– А за счет чего восемь?
– Объясню. Это за счет того, что для меня здесь, скажем, соль – ля вверх – секунда и соль – ля вниз – септима – это были совершенно разные интервалы, то есть, секунда не равна септиме. Поэтому и получалось восемь вариантов. Каким образом это реализовалось? А таким, что в первой части я пользуюсь только поступенными, плавными интервалами, которые образуют основной вариант серии, а потом ее рак, инверсию и инверсию рака, а во второй части – все это переходит в свою противоположность, то есть, все, что было плавным, стало прыгать, и серия приобрела совершенно другой интервальный облик. Это как бы гармонический антимир первой части и одновременно здесь же возникает и псевдо пуантилизм такой, то есть и какой-то даже фактурный антимир. Хотя конечно, все эти ярлычки, они как всегда очень для меня условны. Но без них и обойтись нельзя в то же время. Кроме того, я еще и камуфлировал здесь многое. Например, я сказал, что появляется, скажем, второй ряд со второго звука, но это так закамуфлировано, чтобы не очень было видно. Тем более, что я начал сочинение сразу не с первого варианта, а с какого-то, не помню, энного варианта, и только потом вернулся к первому. Но сейчас я это сказать вам точно не могу, надо посмотреть тетрадки, расчеты, потому что я всегда не считаю, не умножаю, не делю, так сказать, а именно играю с числами. И говоря откровенно, здесь для меня важен только художественный результат, а не какие-то числовые пути к нему. Это уже не должно никого беспокоить и тем более, если сочинение вам нравится. А если не нравится, то тогда какой вообще смысл в этих расчетах, даже если они сами по себе кажутся интересными и красивыми может быть. Главное, по-моему, все-таки, художественная сторона, музыкальная. Но впрочем, если это не так, со мной можно и не соглашаться, конечно.

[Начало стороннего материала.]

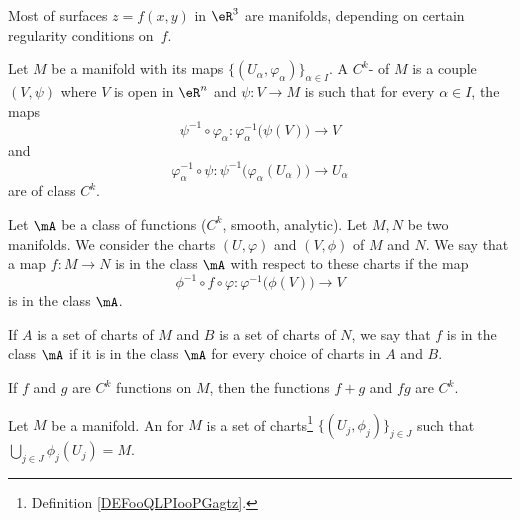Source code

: Most of surfaces $z=f(x,y)$ in $\eR^3$ are manifolds, depending on certain regularity conditions on~$f$.

\begin{definition}       \label{DEFooQLPIooPGagtz}
	Let \( M\) be a manifold with its maps \(  \{ (U_{\alpha}, \varphi_{\alpha}) \}_{\alpha\in I}   \). A \( C^k\)- of \( M\) is a couple \( (V,\psi)\) where \( V\) is open in \( \eR^n\) and \( \psi\colon V\to M\) is such that for every \( \alpha\in I\), the maps
	\begin{equation}
		\psi^{-1}\circ \varphi_{\alpha}\colon \varphi_{\alpha}^{-1}\big( \psi(V) \big)\to V
	\end{equation}
	and
	\begin{equation}
		\varphi_{\alpha}^{-1}\circ \psi\colon \psi^{-1}\big( \varphi_{\alpha}(U_{\alpha}) \big)\to U_{\alpha}
	\end{equation}
	are of class \( C^k\).
\end{definition}

\begin{definition}       \label{DEFooUFHTooTXUVpN}
	Let \( \mA\) be a class of functions (\( C^k\), smooth, analytic). Let \( M,N\) be two manifolds. We consider the charts \( (U,\varphi)\) and \( (V,\phi)\) of \( M\) and \( N\). We say that a map \(f\colon M\to N \) is in the class \( \mA\) with respect to these charts if the map
	\begin{equation}
		\phi^{-1}\circ f\circ\varphi\colon \varphi^{-1}\big( \phi(V) \big)\to V
	\end{equation}
	is in the class \( \mA\).

	If \( A\) is a set of charts of \( M\) and \( B\) is a set of charts of \( N\), we say that \( f\) is in the class \( \mA\) if it is in the class \( \mA\) for every choice of charts in \( A\) and \( B\).
\end{definition}

\begin{proposition}		\label{PROPooCWPAooKDnwHR}
	If \( f\) and \( g\) are \( C^k\) functions on \( M\), then the functions \( f+g\) and \( fg\) are \( C^k\).
\end{proposition}
\noproof


\begin{definition}       \label{DEFooMLNQooEgEfdq}
	Let \( M\) be a manifold. An  for \( M\) is a set of charts\footnote{Definition \ref{DEFooQLPIooPGagtz}.} \( \{  (U_j,\phi_j)  \}_{j\in J}\) such that \( \bigcup_{j\in J}\phi_j(U_j)=M\).
\end{definition}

– А вы представляли себе звучание того, что рассчитывали? Можете вы, например, услышать свою музыку, если взглянете не на ноты, а на эти расчеты в тетрадках?
– Представлял. Вполне представлял. И был образ, и было даже больше: много было других идей, которые вдохновляли меня на это произведение, то есть была даже образность не музыкального порядка, как бы. Но она была! Во-первых, это «птичья музыка», как и «Торопецких песнях», как тот же «Соловей» в «Ноктюрнах»44в средней их части, допустим. Во-вторых, тогда же был и какой-то фильм про древнюю мексиканскую культуру, который назывался «Воспоминание о будущем». Это был фильм, который меня даже, если хотите, потряс тогда в какой-то степени: была показана совершенно инопланетная культура, правда, наподобие египетской, и причем вся связанная с какой-то с числовой мистикой.
– Это вы о культуре майя?
– Да, как раз о ней. Там были, конечно, и какие-то может быть даже вульгарные идеи у автора фильма: что это чуть ли не культура пришельцев и так далее. Но, во всяком случае, там действительно поразительные вещи были показаны: места, например, снятые с большой высоты и напоминающие то ли космодромы, то ли это просто были какие-то знаки, символы, которые прослеживаются только с большой высоты, но что они должны обозначать – неизвестно. И кроме того там, если помните, остались храмы в виде пирамид и какая-то странная письменная культура.
– Сочинение очень лиричное и светлое.
– Да, совершенно верно.
И, несмотря на всю двенадцатитоновость, оно воспринимается как почти диатоническое.
– Так я на самом деле везде стремлюсь писать просто музыку, а не строить какую-то структуру рациональную. Для меня музыка не есть что-то множественное в звуковом отношении. Нет! Мне кажется, что на самом деле музыка заключена в очень малом… Вот, интонация – «разговор кларнета и пикколо» (начало пьесы) и это, собственно, уже тема, но если в начале звучат то только одни духовые, то только одни струнные, то при их сложении в конце концов получается даже своего рода заключительная партия – то есть складывается какая-то невероятно уплотненная соната, невероятно уплотненная.